In this blog for Veterinary Nursing Awareness Month, Teri Ann Baldwin RVN discusses how compassion and empathy between colleagues within the veterinary nursing profession have always been important and key to great team dynamics, but when you’re a veterinary nurse who is part of the LGBTQIA+ community, compassion and empathy can mean so much more.

Find out more about VNAM here, and how you can get involved this year.


Being LGBTQIA+ in clinic can feel very lonely and isolating, it can be difficult to navigate when you’re not sure how your colleagues or clients will react when you’re comfortable in coming out.

Veterinary nurses are naturally empathetic and compassionate. Extending this to LGBTQIA+ people enables us to have a safe space and creates better working environments where we’re not afraid to be our true selves.

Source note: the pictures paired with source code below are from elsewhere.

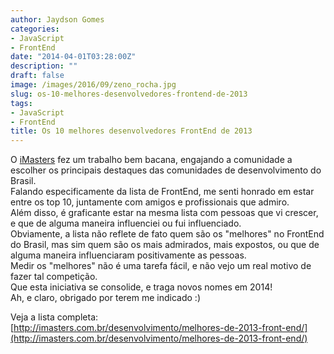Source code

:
 ```yaml
---
author: Jaydson Gomes
categories:
- JavaScript
- FrontEnd
date: "2014-04-01T03:28:00Z"
description: ""
draft: false
image: /images/2016/09/zeno_rocha.jpg
slug: os-10-melhores-desenvolvedores-frontend-de-2013
tags:
- JavaScript
- FrontEnd
title: Os 10 melhores desenvolvedores FrontEnd de 2013
---
```


O [iMasters](http://imasters.com.br) fez um trabalho bem bacana, engajando a comunidade a escolher os principais destaques das comunidades de desenvolvimento do Brasil.  
Falando especificamente da lista de FrontEnd, me senti honrado em estar entre os top 10, juntamente com amigos e profissionais que admiro.  
Além disso, é graficante estar na mesma lista com pessoas que vi crescer, e que de alguma maneira influenciei ou fui influenciado.  
Obviamente, a lista não reflete de fato quem são os "melhores" no FrontEnd do Brasil, mas sim quem são os mais admirados, mais expostos, ou que de alguma maneira influenciaram positivamente as pessoas.  
Medir os "melhores" não é uma tarefa fácil, e não vejo um real motivo de fazer tal competição.  
Que esta iniciativa se consolide, e traga novos nomes em 2014!  
Ah, e claro, obrigado por terem me indicado :)

Veja a lista completa:  
[http://imasters.com.br/desenvolvimento/melhores-de-2013-front-end/](http://imasters.com.br/desenvolvimento/melhores-de-2013-front-end/)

Unfortunately, with recent events rolling back EDI initiatives and the supreme courts ruling on the definition of sex, being LGBTQIA+ in clinic has become lonely again. Many members of the community choose to hide this part of them, refusing to live as they should be able to freely live, for fear of hatred, attack, further isolation.

This is where Allies and their compassion and empathy are important to us. It can be something subtle to let us know you’re a safe person to talk to such as a rainbow badge, it could be putting a poster up to sign-post to BVLGBT in the staff room. These displays show we’re not alone and that we have at least one safe person.

It also means standing up when you hear micro-aggressions; when you hear acts of hate speech, homophobia, transphobia etc.

Showing up is the best way of showing empathy and compassion for us in a world which is trying to erase us again.

I’ve been really lucky to have colleagues who wore Pride flag badges during Pride month (and beyond), who I heard telling people they can’t use the language they’re using. But I’ve also been on the other end where I’ve been told my pronouns and sexuality won’t be tolerated because ‘they’re not believed in.’

We just ask for compassion and empathy in a world which is not made for us to walk in freely. So that one day soon, we can all walk freely in it together.